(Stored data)
___

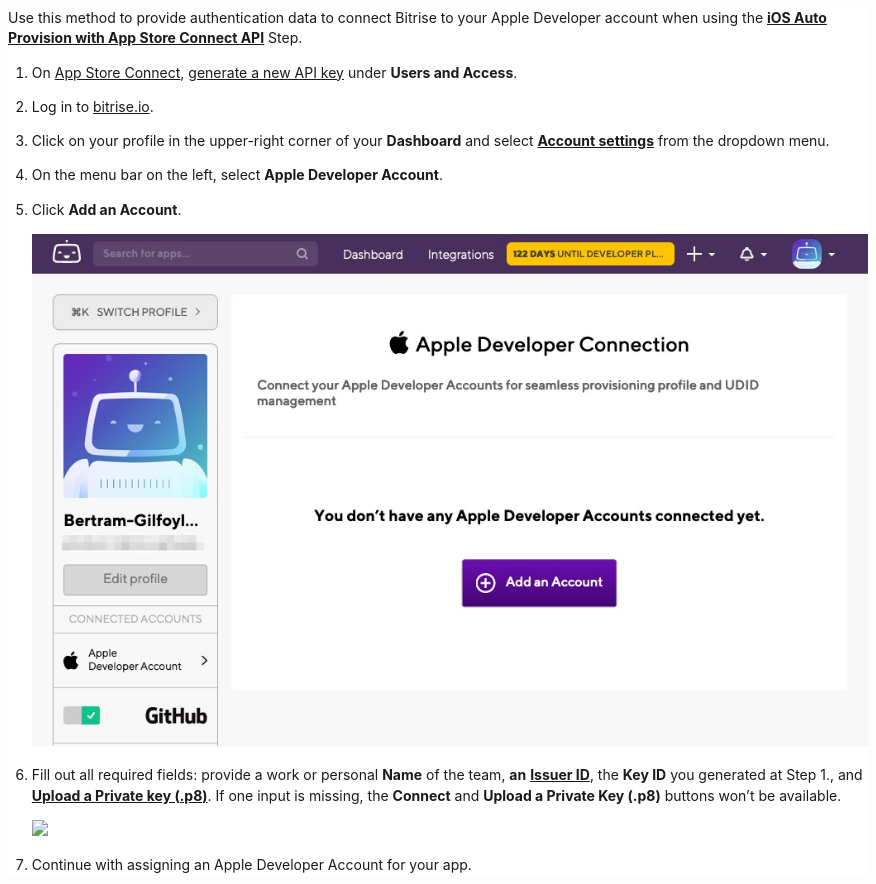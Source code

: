 Use this method to provide authentication data to connect Bitrise to your Apple Developer account when using the [**iOS Auto Provision with App Store Connect API**](https://www.bitrise.io/integrations/steps/ios-auto-provision-appstoreconnect) Step.

1. On [App Store Connect](https://appstoreconnect.apple.com/login "https://appstoreconnect.apple.com/login"), [generate a new API key](https://developer.apple.com/documentation/appstoreconnectapi/creating_api_keys_for_app_store_connect_api "https://developer.apple.com/documentation/appstoreconnectapi/creating_api_keys_for_app_store_connect_api") under **Users and Access**.
2. Log in to [bitrise.io](https://www.bitrise.io/ "https://www.bitrise.io/").
3. Click on your profile in the upper-right corner of your **Dashboard** and select [**Account settings**](https://app.bitrise.io/me/profile#/overview "https://app.bitrise.io/me/profile#/overview") from the dropdown menu.
4. On the menu bar on the left, select **Apple Developer Account**.
5. Click **Add an Account**.

   ![](/img/account-settings-1.jpg)
6. Fill out all required fields: provide a work or personal **Name** of the team, **an** [**Issuer ID**](https://developer.apple.com/documentation/appstoreconnectapi/generating_tokens_for_api_requests "https://developer.apple.com/documentation/appstoreconnectapi/generating_tokens_for_api_requests"), the **Key ID** you generated at Step 1., and [**Upload a Private key (.p8)**](https://developer.apple.com/documentation/appstoreconnectapi/creating_api_keys_for_app_store_connect_api "https://developer.apple.com/documentation/appstoreconnectapi/creating_api_keys_for_app_store_connect_api"). If one input is missing, the **Connect** and **Upload a Private Key (.p8)** buttons won’t be available.

   ![](https://devcenter.bitrise.io/img/appstoreconnectapi-addanaccount.jpg)
7. Continue with assigning an Apple Developer Account for your app.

___

- WORK INSTRUCTIONS:
Note every line of the entries in which "https" appears, and copy it down.

- PROBLEM SOLUTION:
: Use this method to provide authentication data to connect Bitrise to your Apple Developer account when using the [**iOS Auto Provision with App Store Connect API**](https://www.bitrise.io/integrations/steps/ios-auto-provision-appstoreconnect) Step.
1. On [App Store Connect](https://appstoreconnect.apple.com/login "https://appstoreconnect.apple.com/login"), [generate a new API key](https://developer.apple.com/documentation/appstoreconnectapi/creating_api_keys_for_app_store_connect_api "https://developer.apple.com/documentation/appstoreconnectapi/creating_api_keys_for_app_store_connect_api") under **Users and Access**.
2. Log in to [bitrise.io](https://www.bitrise.io/ "https://www.bitrise.io/").
3. Click on your profile in the upper-right corner of your **Dashboard** and select [**Account settings**](https://app.bitrise.io/me/profile#/overview "https://app.bitrise.io/me/profile#/overview") from the dropdown menu.
6. Fill out all required fields: provide a work or personal **Name** of the team, **an** [**Issuer ID**](https://developer.apple.com/documentation/appstoreconnectapi/generating_tokens_for_api_requests "https://developer.apple.com/documentation/appstoreconnectapi/generating_tokens_for_api_requests"), the **Key ID** you generated at Step 1., and [**Upload a Private key (.p8)**](https://developer.apple.com/documentation/appstoreconnectapi/creating_api_keys_for_app_store_connect_api "https://developer.apple.com/documentation/appstoreconnectapi/creating_api_keys_for_app_store_connect_api"). If one input is missing, the **Connect** and **Upload a Private Key (.p8)** buttons won’t be available.
   ![](https://devcenter.bitrise.io/img/appstoreconnectapi-addanaccount.jpg)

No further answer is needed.